Risks of cfDNA testing:
1. False reassurance of normality, because despite being very sensitive to trisomy 21, the test is only 80% in detecting all chromosomal abnormalities2; and
2. Given the rarity of microdeletion syndromes like diGeorge (del22q11), and trisomy 13, it is uncertain what positive or negative screening test results mean. In fact, the PB recommends against screening for microdeletion disorders at present.
The PB contains a table that has recommendations for management of ultrasonographic markers for aneuploidy, some of which do not work well in the real world. Specifically, while it is useful in research protocols to define specific levels of risk as screen-positive or -negative, life is messier than that. One patient may consider 1 in 149 an acceptable risk and desire no further testing, while another may want invasive testing for a risk of 1 in 151. I would argue that the patient deserves to know as much as she can absorb about the risk number, not simply be told “you are screen-negative.”

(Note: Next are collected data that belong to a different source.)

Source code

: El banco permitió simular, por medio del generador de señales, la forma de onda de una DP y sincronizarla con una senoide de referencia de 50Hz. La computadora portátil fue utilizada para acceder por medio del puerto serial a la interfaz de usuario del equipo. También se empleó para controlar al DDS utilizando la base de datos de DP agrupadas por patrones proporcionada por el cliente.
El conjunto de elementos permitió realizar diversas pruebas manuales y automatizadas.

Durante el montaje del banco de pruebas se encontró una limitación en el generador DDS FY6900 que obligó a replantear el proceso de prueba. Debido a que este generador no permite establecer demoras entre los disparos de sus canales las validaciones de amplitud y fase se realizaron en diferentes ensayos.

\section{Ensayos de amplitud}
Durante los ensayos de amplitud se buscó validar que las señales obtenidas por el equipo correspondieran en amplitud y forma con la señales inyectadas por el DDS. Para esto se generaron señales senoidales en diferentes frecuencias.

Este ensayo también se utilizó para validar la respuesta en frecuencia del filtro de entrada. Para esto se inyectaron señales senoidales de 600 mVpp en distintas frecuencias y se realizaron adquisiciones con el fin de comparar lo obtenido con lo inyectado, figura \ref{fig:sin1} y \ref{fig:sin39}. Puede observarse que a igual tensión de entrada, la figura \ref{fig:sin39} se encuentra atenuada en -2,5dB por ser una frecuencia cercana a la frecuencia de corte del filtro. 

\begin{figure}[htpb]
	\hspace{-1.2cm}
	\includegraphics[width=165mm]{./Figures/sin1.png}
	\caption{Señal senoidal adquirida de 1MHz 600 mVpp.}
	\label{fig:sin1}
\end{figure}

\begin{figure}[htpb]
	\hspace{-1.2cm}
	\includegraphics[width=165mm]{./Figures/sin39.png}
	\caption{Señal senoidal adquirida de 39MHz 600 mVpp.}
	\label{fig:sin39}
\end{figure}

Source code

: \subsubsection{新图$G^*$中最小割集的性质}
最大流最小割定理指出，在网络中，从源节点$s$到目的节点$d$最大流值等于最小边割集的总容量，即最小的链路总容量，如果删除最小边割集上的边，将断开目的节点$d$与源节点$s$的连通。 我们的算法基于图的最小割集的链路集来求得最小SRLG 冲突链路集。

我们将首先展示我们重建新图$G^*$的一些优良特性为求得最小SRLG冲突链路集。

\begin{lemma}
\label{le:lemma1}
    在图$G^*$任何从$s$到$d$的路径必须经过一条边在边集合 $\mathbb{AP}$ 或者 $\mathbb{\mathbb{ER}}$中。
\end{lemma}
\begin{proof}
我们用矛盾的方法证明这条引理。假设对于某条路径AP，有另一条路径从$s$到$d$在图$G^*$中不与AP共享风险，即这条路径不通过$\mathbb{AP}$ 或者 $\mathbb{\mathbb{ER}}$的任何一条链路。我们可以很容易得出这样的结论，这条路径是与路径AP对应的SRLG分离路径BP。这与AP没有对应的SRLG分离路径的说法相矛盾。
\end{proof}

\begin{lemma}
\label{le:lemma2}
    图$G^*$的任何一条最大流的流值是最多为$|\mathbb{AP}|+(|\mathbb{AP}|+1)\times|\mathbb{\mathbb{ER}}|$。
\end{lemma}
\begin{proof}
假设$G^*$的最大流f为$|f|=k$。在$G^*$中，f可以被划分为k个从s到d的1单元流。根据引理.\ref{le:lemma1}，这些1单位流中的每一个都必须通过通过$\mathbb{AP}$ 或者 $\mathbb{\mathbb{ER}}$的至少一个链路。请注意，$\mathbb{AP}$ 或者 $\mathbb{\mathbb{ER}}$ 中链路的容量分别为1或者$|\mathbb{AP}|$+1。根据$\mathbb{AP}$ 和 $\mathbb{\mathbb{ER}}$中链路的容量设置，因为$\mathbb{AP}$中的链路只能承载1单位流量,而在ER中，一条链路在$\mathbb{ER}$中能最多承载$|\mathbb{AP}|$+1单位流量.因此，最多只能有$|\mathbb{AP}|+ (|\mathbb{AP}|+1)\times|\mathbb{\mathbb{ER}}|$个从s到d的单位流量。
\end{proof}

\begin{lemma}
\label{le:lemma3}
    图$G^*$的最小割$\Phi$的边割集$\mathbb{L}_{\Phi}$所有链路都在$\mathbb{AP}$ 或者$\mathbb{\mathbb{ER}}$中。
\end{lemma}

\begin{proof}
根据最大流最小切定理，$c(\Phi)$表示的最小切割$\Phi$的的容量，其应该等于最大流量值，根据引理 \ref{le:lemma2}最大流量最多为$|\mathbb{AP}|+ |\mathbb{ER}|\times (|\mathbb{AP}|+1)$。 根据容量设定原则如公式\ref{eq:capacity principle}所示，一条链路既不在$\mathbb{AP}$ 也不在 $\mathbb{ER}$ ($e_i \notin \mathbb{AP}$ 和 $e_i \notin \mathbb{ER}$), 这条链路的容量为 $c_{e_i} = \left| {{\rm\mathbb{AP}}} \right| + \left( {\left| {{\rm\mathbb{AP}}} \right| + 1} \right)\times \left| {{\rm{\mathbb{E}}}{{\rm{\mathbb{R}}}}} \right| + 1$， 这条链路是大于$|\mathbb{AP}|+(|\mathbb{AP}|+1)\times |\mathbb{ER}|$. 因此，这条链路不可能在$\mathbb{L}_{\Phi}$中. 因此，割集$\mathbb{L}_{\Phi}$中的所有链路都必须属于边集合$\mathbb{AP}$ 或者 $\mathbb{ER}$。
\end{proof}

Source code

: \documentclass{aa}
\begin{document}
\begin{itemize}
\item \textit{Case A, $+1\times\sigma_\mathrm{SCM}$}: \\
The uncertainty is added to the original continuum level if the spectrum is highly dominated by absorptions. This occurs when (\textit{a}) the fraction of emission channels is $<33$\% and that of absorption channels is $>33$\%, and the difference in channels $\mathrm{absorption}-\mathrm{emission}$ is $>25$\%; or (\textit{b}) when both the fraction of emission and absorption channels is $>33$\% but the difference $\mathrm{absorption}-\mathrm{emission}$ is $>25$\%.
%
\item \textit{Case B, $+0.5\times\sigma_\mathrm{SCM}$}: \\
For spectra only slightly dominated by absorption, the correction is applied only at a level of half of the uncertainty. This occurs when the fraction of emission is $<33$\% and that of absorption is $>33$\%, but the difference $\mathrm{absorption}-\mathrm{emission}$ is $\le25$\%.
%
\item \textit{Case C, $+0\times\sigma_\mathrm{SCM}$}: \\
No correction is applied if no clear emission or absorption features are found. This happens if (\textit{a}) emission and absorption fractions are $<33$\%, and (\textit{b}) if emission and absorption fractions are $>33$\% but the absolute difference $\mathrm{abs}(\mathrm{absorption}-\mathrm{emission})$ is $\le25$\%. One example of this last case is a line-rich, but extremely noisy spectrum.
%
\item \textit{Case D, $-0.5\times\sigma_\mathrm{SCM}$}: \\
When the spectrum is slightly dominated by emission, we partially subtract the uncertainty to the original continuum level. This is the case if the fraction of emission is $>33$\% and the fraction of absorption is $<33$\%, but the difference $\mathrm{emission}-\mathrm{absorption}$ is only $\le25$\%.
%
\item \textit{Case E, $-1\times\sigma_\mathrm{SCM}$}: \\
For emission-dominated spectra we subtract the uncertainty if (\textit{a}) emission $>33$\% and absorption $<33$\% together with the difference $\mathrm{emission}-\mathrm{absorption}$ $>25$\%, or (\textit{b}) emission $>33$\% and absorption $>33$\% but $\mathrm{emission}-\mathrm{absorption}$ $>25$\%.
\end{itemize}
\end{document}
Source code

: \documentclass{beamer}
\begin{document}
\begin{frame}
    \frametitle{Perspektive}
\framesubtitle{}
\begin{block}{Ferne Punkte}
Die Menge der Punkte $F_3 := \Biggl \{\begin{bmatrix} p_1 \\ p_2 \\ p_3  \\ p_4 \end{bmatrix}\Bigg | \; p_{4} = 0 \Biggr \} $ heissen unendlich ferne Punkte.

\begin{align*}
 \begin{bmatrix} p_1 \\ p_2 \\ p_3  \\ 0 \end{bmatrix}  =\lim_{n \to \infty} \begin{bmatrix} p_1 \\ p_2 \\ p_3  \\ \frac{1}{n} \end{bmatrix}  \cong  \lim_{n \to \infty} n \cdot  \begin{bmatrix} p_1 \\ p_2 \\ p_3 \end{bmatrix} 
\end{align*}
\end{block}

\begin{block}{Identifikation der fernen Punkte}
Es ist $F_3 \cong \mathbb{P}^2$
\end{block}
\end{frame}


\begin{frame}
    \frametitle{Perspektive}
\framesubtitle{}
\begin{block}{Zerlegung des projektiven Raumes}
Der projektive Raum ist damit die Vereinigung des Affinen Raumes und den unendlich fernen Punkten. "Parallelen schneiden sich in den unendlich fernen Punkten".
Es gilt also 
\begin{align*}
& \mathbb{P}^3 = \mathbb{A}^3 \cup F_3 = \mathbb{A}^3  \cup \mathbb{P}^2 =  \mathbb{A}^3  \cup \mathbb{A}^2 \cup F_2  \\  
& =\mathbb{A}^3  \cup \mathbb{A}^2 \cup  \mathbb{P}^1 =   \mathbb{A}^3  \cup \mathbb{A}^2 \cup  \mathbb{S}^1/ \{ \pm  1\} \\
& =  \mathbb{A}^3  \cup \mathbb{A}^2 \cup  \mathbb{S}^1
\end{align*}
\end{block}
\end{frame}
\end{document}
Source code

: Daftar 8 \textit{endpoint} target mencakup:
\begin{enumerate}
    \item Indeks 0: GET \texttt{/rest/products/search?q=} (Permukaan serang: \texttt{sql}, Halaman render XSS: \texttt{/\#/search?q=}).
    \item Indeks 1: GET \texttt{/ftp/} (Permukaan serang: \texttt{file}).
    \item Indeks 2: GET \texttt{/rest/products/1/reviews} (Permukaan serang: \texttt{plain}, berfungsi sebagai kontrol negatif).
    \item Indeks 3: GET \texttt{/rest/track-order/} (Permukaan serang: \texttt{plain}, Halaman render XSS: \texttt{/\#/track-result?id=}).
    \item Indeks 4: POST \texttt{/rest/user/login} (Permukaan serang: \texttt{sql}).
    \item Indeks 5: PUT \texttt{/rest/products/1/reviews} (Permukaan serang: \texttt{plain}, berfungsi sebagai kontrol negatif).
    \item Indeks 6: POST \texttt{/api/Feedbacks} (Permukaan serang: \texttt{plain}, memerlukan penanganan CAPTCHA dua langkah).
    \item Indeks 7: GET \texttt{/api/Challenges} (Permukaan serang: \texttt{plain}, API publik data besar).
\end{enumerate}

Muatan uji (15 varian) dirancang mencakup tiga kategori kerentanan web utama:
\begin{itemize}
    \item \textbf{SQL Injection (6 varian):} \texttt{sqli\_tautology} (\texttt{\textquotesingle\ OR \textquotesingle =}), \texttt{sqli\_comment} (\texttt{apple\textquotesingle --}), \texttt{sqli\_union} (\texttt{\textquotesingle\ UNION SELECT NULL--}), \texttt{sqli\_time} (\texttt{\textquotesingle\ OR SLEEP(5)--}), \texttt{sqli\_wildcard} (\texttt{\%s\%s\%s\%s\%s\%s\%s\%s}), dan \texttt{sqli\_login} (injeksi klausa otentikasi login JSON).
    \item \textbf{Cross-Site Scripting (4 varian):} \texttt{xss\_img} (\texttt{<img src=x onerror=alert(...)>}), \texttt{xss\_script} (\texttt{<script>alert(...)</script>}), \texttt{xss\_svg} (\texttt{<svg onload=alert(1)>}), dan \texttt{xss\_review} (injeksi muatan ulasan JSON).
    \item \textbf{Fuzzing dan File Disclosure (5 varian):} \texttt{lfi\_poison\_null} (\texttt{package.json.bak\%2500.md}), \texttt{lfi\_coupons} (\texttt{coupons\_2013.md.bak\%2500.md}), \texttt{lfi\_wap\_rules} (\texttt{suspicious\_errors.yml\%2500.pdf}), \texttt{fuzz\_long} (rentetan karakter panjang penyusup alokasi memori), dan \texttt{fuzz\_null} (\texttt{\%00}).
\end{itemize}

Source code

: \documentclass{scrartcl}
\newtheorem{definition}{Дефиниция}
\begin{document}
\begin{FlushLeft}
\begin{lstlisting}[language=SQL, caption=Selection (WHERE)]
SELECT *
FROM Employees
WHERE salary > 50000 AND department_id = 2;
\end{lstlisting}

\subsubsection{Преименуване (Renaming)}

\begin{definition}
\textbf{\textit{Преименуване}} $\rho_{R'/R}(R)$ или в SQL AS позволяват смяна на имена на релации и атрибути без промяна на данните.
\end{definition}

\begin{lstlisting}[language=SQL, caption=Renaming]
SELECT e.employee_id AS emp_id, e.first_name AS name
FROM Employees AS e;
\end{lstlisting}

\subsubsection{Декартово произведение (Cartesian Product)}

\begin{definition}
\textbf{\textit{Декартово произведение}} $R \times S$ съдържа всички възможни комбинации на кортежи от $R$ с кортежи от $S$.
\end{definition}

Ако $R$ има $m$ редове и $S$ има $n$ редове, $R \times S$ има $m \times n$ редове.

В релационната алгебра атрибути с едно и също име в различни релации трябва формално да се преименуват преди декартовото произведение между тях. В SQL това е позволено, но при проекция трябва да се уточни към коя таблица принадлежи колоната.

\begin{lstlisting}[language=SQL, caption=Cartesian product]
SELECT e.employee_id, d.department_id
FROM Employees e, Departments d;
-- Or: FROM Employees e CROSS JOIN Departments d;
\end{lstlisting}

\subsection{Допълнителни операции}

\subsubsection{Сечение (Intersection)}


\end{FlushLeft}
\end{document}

Next: Ultrasound in the cfDNA era
Not addressed, and beyond the scope of a PB on screening, are other clinical dilemmas we now face with fetal anomaly detection. We increasingly face the scenario of women with very high risks for aneuploidy or microdeletion disorders, for example fetal tetralogy of Fallot, who decline diagnostic testing. cfDNA’s imperfect rate for detection of trisomy 21 is less of an issue, because > 99% of cases will be detected. The detection rate for del22q11, however, is only about 85%, so there will be far more false-positive and false-negative tests than with diagnostic testing.
As usual, the Summary of Recommendations and Conclusions contains the key bullet points for patient care, and there are too many to cite here specifically.
*Some minor microdeletions and epigenetic abnormalities are still not detected, and until economical and rapid whole exome sequencing is readily available, this is the current state of the art.